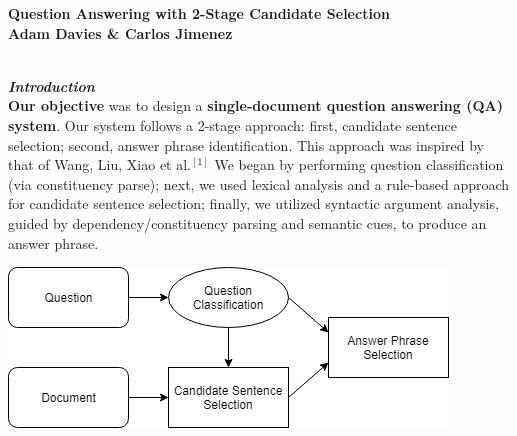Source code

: \documentclass[a1,landscape]{a0poster}
\begin{document}
\begin{minipage}[c]{0.9\linewidth}
\centering
\Huge \color{NavyBlue} \textbf{Question Answering with 2-Stage Candidate Selection} \color{Black}\\ %
\LARGE \textbf{Adam Davies \& Carlos Jimenez}\\ %
\end{minipage}



\begin{multicols}{3} %
\Large

\color{SaddleBrown} %

\textit{\textbf{\LARGE \\Introduction}}\\
\textbf{Our objective} was to design a \textbf{single-document question answering (QA) system}. Our system follows a 2-stage approach: first, candidate sentence selection; second, answer phrase identification. This approach was inspired by that of Wang, Liu, Xiao et al.$^{[1]}$ We began by performing question classification (via constituency parse); next, we used lexical analysis and a rule-based approach for candidate sentence selection; finally, we utilized syntactic argument analysis, guided by dependency/constituency parsing and semantic cues, to produce an answer phrase.

\vspace{1ex}
\includegraphics[scale=1.5]{diagram-simple.png}


\end{multicols}
\end{document}
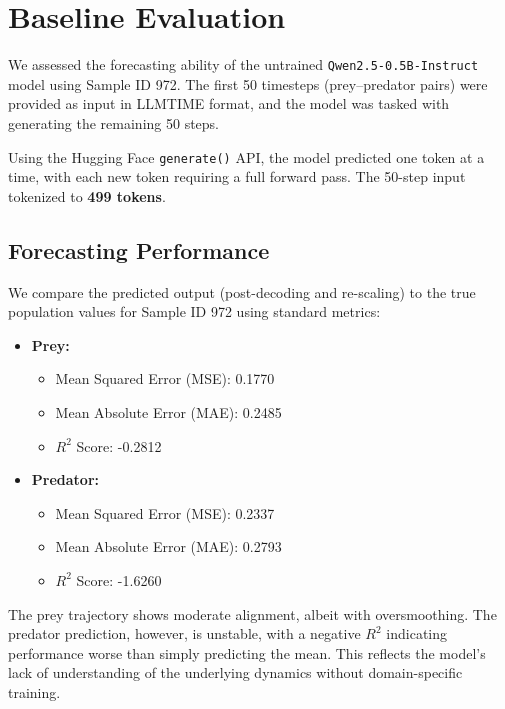 \documentclass[a4paper,12pt]{article}
\begin{document}
  
\section{Baseline Evaluation}

We assessed the forecasting ability of the untrained \texttt{Qwen2.5-0.5B-Instruct} model using Sample ID 972. The first 50 timesteps (prey–predator pairs) were provided as input in LLMTIME format, and the model was tasked with generating the remaining 50 steps.


Using the Hugging Face \texttt{generate()} API, the model predicted one token at a time, with each new token requiring a full forward pass. The 50-step input tokenized to \textbf{499 tokens}.

  \subsection*{Forecasting Performance}
  
  We compare the predicted output (post-decoding and re-scaling) to the true population values for Sample ID 972 using standard metrics:
  
  \begin{itemize}
    \item \textbf{Prey:}
      \begin{itemize}
        \item Mean Squared Error (MSE): 0.1770
        \item Mean Absolute Error (MAE): 0.2485
        \item $R^2$ Score: -0.2812
      \end{itemize}
    \item \textbf{Predator:}
      \begin{itemize}
        \item Mean Squared Error (MSE): 0.2337
        \item Mean Absolute Error (MAE): 0.2793
        \item $R^2$ Score: -1.6260
      \end{itemize}
  \end{itemize}
  
  The prey trajectory shows moderate alignment, albeit with oversmoothing. The predator prediction, however, is unstable, with a negative $R^2$ indicating performance worse than simply predicting the mean. This reflects the model’s lack of understanding of the underlying dynamics without domain-specific training.
  
\end{document}
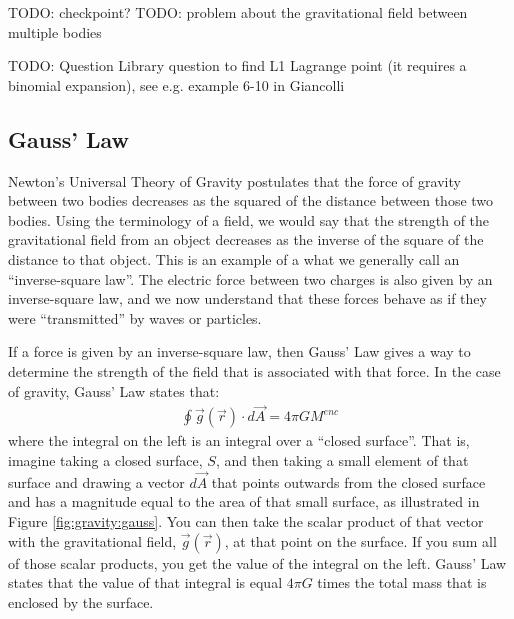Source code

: TODO: checkpoint?
TODO: problem about the gravitational field between multiple bodies

TODO: Question Library question to find L1 Lagrange point (it requires a binomial expansion), see e.g. example 6-10 in Giancolli


\subsection{Gauss' Law}
Newton's Universal Theory of Gravity postulates that the force of gravity between two bodies decreases as the squared of the distance between those two bodies. Using the terminology of a field, we would say that the strength of the gravitational field from an object decreases as the inverse of the square of the distance to that object. This is an example of a what we generally call an ``inverse-square law''. The electric force between two charges is also given by an inverse-square law, and we now understand that these forces behave as if they were ``transmitted'' by waves or particles.

If a force is given by an inverse-square law, then Gauss' Law gives a way to determine the strength of the field that is associated with that force. In the case of gravity, Gauss' Law states that:
\begin{align*}
\oint \vec g(\vec r) \cdot d\vec A = 4\pi G M^{enc}
\end{align*}
where the integral on the left is an integral over a ``closed surface''. That is, imagine taking a closed surface, $S$, and then taking a small element of that surface and drawing a vector $d\vec A$ that points outwards from the closed surface and has a magnitude equal to the area of that small surface, as illustrated in Figure \ref{fig:gravity:gauss}. You can then take the scalar product of that vector with the gravitational field, $\vec g(\vec r)$, at that point on the surface. If you sum all of those scalar products, you get the value of the integral on the left. Gauss' Law states that the value of that integral is equal $4 \pi G$ times the total mass that is enclosed by the surface. 

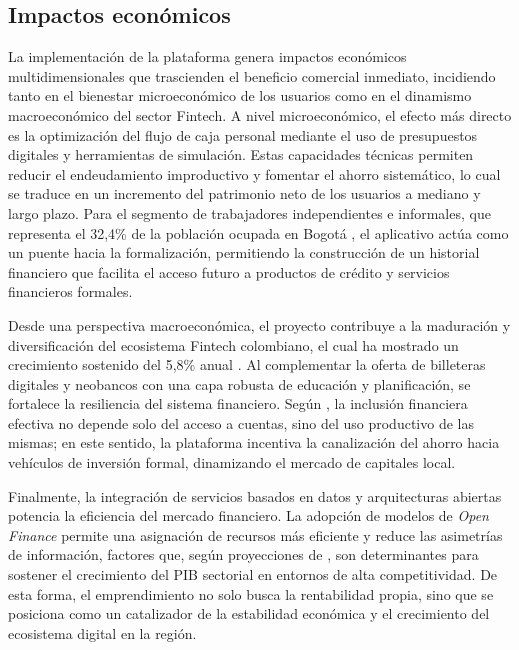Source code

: {}
\subsection*{Impactos económicos}


La implementación de la plataforma genera impactos económicos multidimensionales que trascienden el beneficio comercial inmediato, incidiendo tanto en el bienestar microeconómico de los usuarios como en el dinamismo macroeconómico del sector Fintech. A nivel microeconómico, el efecto más directo es la optimización del flujo de caja personal mediante el uso de presupuestos digitales y herramientas de simulación. Estas capacidades técnicas permiten reducir el endeudamiento improductivo y fomentar el ahorro sistemático, lo cual se traduce en un incremento del patrimonio neto de los usuarios a mediano y largo plazo. Para el segmento de trabajadores independientes e informales, que representa el 32,4\% de la población ocupada en Bogotá \parencite{DANE01}, el aplicativo actúa como un puente hacia la formalización, permitiendo la construcción de un historial financiero que facilita el acceso futuro a productos de crédito y servicios financieros formales.

Desde una perspectiva macroeconómica, el proyecto contribuye a la maduración y diversificación del ecosistema Fintech colombiano, el cual ha mostrado un crecimiento sostenido del 5,8\% anual \parencite{RevistaCIES01}. Al complementar la oferta de billeteras digitales y neobancos con una capa robusta de educación y planificación, se fortalece la resiliencia del sistema financiero. Según \textcite{BancadeOportunidades01}, la inclusión financiera efectiva no depende solo del acceso a cuentas, sino del uso productivo de las mismas; en este sentido, la plataforma incentiva la canalización del ahorro hacia vehículos de inversión formal, dinamizando el mercado de capitales local.

Finalmente, la integración de servicios basados en datos y arquitecturas abiertas potencia la eficiencia del mercado financiero. La adopción de modelos de \textit{Open Finance} permite una asignación de recursos más eficiente y reduce las asimetrías de información, factores que, según proyecciones de \textcite{Asobancaria01}, son determinantes para sostener el crecimiento del PIB sectorial en entornos de alta competitividad. De esta forma, el emprendimiento no solo busca la rentabilidad propia, sino que se posiciona como un catalizador de la estabilidad económica y el crecimiento del ecosistema digital en la región.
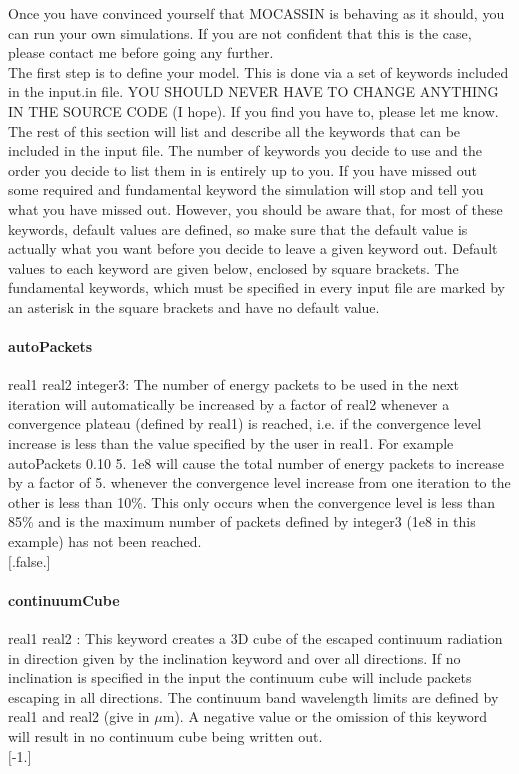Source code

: \documentclass[11pt]{article}
\begin{document}
   Once you have convinced yourself that MOCASSIN is behaving as it should, you 
   can run your own simulations. If you are not confident that this is the case, 
   please contact me before going any further. \\
   
   The first step is to define your model. This is done via a set of keywords 
   included in the input.in file. YOU SHOULD NEVER HAVE TO CHANGE ANYTHING IN THE
   SOURCE CODE (I hope). If you find you have to, please let me know.
   The rest of this section will list and describe all the keywords that can be 
   included in the input file. The number of keywords you decide to use and the 
   order you decide to list them in is entirely up to you. If you have missed out
   some required and fundamental keyword the simulation will stop and tell you what 
   you have missed out. However, you should be aware that, for most of these 
   keywords, default values are defined, so make sure that the default value is 
   actually what you want before you decide to leave a given keyword out. Default 
   values to each keyword are given below, enclosed by square brackets. 
   The fundamental keywords, which must be specified in every input file are marked 
   by an asterisk in the square brackets and have no default value. \\

\paragraph   {autoPackets} real1 real2 integer3: The number of energy packets to be used in the next 
                     iteration will automatically be increased by a factor of real2
		     whenever a convergence plateau (defined by real1) is reached, i.e. 
		     if the convergence level increase is less than the value specified
		     by the user in real1. For example autoPackets 0.10 5. 1e8 will cause 
		     the total number of energy packets to increase by a factor of 5. 
		     whenever the convergence level increase from one iteration to 
		     the other is less than 10\%. This only occurs when the convergence 
		     level is less than 85\% and is the maximum number of packets 
		     defined by integer3 (1e8 in this example) has not been reached.\\
		     $[$.false.$]$

\paragraph {continuumCube} real1 real2 : This keyword creates a 3D cube of the escaped continuum radiation
                     in direction given by the inclination keyword and over all directions. 
		     If no inclination is specified in the input the continuum cube 
		     will include packets escaping in all directions. The continuum band wavelength limits are 		     
                     defined by real1 and real2 (give in $\mu$m). A negative value or the omission of 
		     this keyword will result in no continuum cube being written out. \\
		     $[$-1.$]$		     
\end{document}
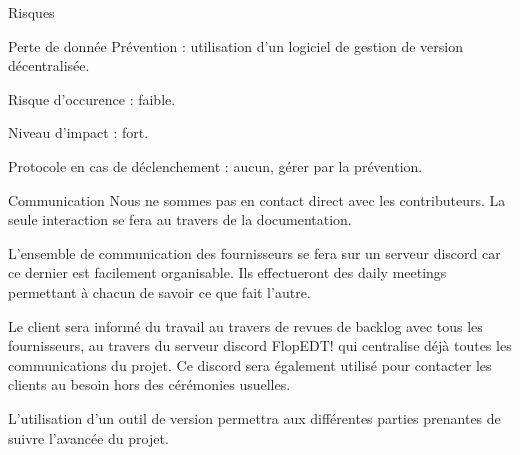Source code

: \documentclass[]{article}
\begin{document}
\begin{section}{Risques}
        \begin{subsection}{Perte de donnée}
            Prévention : utilisation d’un logiciel de gestion de version décentralisée.

            Risque d’occurence : faible.

            Niveau d’impact : fort.

            Protocole en cas de déclenchement : aucun, gérer par la prévention.
        \end{subsection}
    \end{section}

    \begin{section}{Communication}
        Nous ne sommes pas en contact direct avec les contributeurs. La seule interaction se fera au travers
        de la documentation.

        L’ensemble de communication des fournisseurs se fera sur un serveur discord car ce dernier est
        facilement organisable. Ils effectueront des daily meetings permettant à chacun de savoir ce que fait
        l’autre.

        Le client sera informé du travail au travers de revues de backlog avec tous les fournisseurs, au
        travers du serveur discord FlopEDT! qui centralise déjà toutes les communications du projet. Ce
        discord sera également utilisé pour contacter les clients au besoin hors des cérémonies usuelles.

        L’utilisation d’un outil de version permettra aux différentes parties prenantes de suivre l’avancée du
        projet.
        
    \end{section}
\end{document}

********************

Across all the records above, find each line with "Sample" in it and copy it.

**RESULT:**
We assessed the forecasting ability of the untrained \texttt{Qwen2.5-0.5B-Instruct} model using Sample ID 972. The first 50 timesteps (prey–predator pairs) were provided as input in LLMTIME format, and the model was tasked with generating the remaining 50 steps.
  We compare the predicted output (post-decoding and re-scaling) to the true population values for Sample ID 972 using standard metrics:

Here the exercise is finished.